Longue histoire courte

Mardi le 11 mars, mon médecin me disait, encore une fois, qu’aucun travail n’était fait. Comme j’avais dépassé ma date prévue d’accouchement, il me donnait rendez-vous la semaine suivante pour parler induction. Si le bébé ne voulait pas sortir de lui-même, nous allions devoir l’aider.

J’étais déçue, c’est certain, de devoir passer par l’induction. Mais je m’étais faite à l’idée et je restais zen. J’allais voir mon fils d’ici une semaine.

Jeudi, dans l’après-midi, je vais à la toilette et je suis surprise de découvrir un peu de bouchon muqueux sur le papier. Eh bien, on dirait que mon col travaille. Je sais que la perte du bouchon en soi ne veut pas dire grand chose, mais je suis quand même contente de savoir que mon col a décidé de se préparer un peu.
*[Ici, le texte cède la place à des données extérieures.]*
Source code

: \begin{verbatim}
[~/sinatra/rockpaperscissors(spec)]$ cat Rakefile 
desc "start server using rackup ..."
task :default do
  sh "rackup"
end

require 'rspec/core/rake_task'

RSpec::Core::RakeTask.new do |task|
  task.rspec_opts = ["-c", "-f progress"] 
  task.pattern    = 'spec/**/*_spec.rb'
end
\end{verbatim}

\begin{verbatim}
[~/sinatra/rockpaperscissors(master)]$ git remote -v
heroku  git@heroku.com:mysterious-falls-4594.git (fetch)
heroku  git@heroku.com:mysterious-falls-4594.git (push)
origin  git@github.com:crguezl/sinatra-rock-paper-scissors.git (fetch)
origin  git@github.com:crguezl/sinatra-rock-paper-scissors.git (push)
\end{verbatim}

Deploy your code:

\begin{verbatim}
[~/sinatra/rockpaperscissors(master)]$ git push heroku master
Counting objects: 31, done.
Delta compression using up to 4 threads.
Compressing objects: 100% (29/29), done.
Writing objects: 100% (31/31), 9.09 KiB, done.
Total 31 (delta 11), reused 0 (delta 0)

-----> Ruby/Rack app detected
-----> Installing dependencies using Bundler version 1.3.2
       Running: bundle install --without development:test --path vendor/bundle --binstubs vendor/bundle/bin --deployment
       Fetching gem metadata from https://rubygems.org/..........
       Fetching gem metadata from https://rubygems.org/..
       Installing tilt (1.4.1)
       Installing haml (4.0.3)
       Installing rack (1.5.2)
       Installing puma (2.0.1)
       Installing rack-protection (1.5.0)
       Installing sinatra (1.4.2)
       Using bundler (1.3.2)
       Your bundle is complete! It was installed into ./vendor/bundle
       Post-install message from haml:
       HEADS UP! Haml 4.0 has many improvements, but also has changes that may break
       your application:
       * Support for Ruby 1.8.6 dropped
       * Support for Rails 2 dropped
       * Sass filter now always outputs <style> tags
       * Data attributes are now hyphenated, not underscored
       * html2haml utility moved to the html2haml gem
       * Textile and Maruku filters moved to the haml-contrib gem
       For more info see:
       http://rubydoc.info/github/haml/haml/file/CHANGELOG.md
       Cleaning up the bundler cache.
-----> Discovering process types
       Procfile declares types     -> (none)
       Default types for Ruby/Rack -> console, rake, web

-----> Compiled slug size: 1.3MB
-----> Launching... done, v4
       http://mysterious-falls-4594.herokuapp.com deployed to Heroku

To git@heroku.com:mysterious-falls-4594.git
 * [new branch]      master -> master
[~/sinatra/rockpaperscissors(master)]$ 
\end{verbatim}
Ce qui se fait tout seul n’aura pas à être fait le jour de l’induction, après tout.

Vendredi, je perds plusieurs autres morceaux de bouchons. Les contractions que j’ai depuis la 18e semaine de grossesse et qui ne servent à rien changent un peu. D’un simple serrement de ventre, elles sont maintenant accompagnées d’une lourdeur un peu inconfortable. Rien de douloureux et surtout pas régulier, mais je m’en réjouis quand même.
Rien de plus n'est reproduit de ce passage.